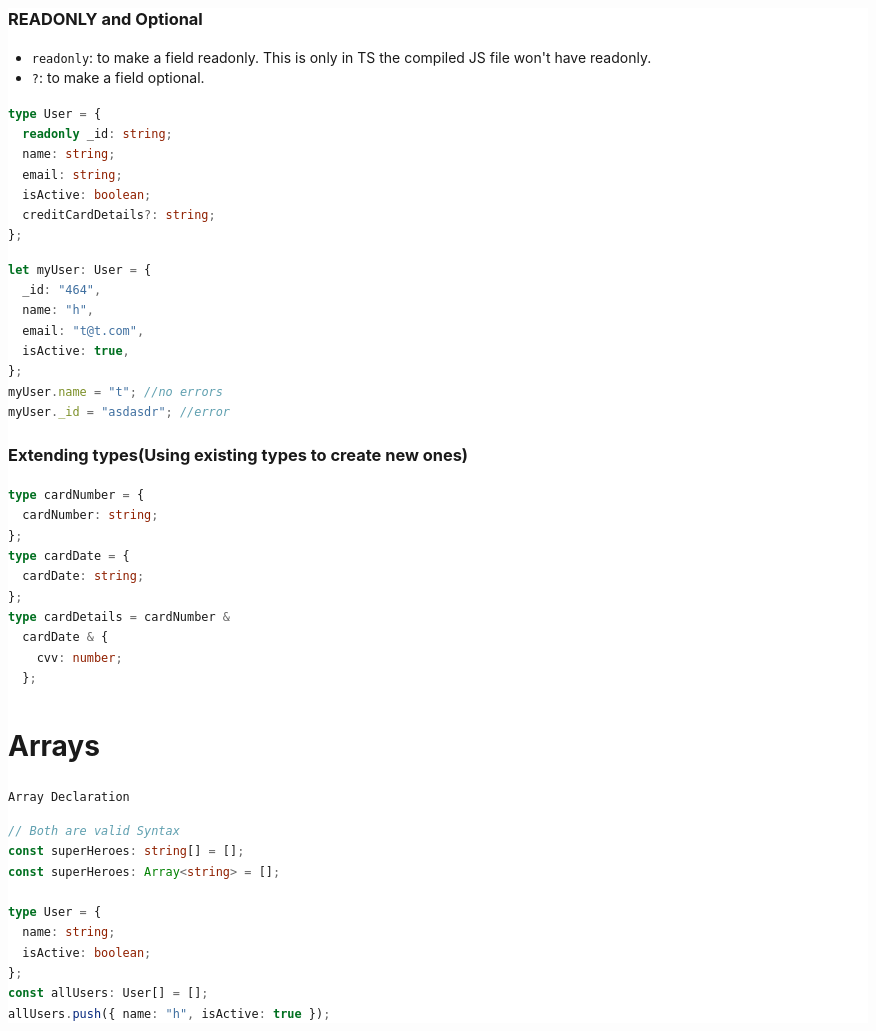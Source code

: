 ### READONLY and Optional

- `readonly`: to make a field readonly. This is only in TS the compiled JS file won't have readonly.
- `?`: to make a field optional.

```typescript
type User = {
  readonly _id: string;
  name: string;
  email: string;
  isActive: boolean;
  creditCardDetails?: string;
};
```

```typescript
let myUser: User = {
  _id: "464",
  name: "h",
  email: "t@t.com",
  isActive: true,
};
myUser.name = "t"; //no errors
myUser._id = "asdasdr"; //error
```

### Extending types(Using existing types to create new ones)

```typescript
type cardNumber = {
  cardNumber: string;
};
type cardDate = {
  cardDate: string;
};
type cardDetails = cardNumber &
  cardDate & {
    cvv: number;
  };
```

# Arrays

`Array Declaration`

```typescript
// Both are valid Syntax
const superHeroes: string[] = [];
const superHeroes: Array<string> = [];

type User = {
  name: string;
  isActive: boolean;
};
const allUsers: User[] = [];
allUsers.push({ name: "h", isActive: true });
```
■ ■ ■
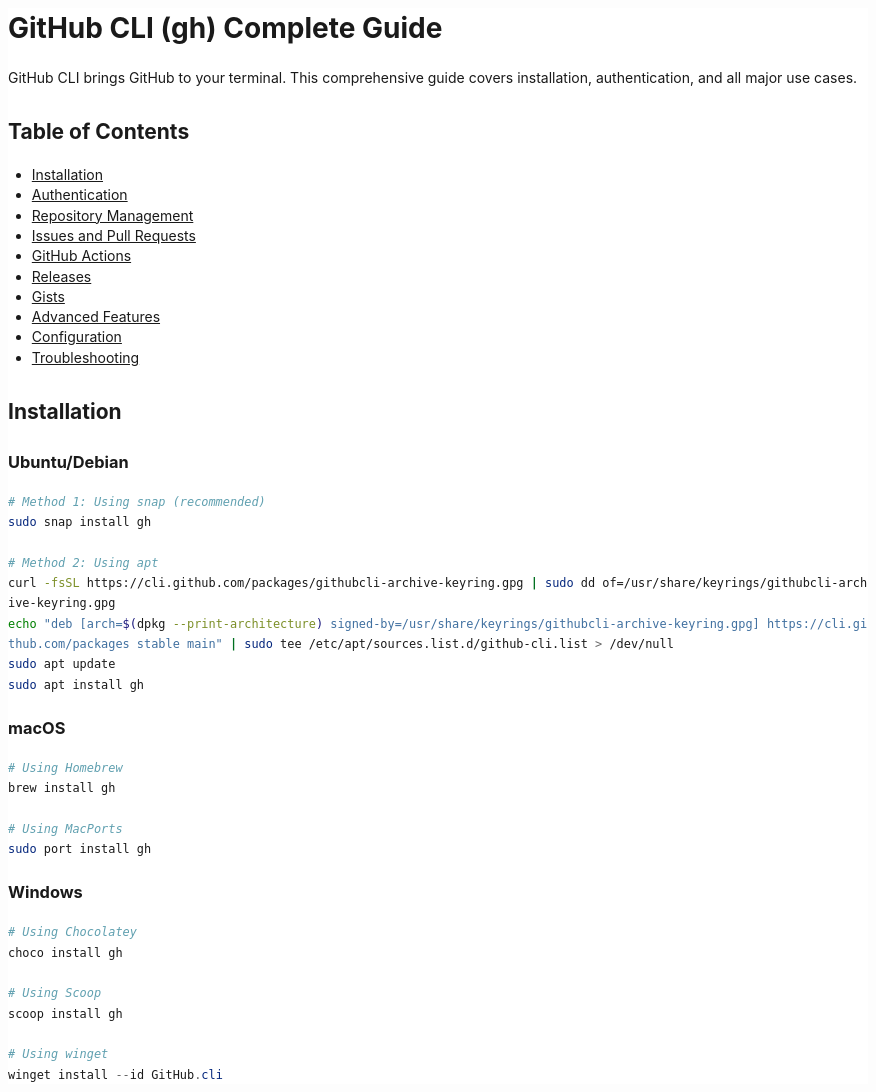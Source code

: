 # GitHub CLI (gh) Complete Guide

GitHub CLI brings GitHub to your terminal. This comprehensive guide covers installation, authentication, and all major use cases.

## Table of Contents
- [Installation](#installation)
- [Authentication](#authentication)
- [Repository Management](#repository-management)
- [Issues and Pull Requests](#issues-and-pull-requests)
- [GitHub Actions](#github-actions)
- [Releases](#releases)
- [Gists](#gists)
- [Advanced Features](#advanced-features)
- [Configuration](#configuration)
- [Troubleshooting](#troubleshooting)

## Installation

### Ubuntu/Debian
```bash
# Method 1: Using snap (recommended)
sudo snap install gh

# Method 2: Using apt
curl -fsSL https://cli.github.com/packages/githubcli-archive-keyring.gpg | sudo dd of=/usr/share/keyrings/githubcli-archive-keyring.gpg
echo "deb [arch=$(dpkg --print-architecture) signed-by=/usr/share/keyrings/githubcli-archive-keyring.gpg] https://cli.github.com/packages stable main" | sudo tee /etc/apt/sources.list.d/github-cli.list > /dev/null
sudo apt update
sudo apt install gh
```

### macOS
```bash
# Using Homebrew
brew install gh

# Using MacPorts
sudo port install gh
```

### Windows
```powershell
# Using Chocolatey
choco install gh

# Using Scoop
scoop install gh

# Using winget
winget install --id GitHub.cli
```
■ ■ ■
◆ **Task brief**:
From the records above, pull every line that carries the word "myUser".

◆ **Your solution**:
let myUser: User = {
myUser.name = "t"; //no errors
myUser._id = "asdasdr"; //error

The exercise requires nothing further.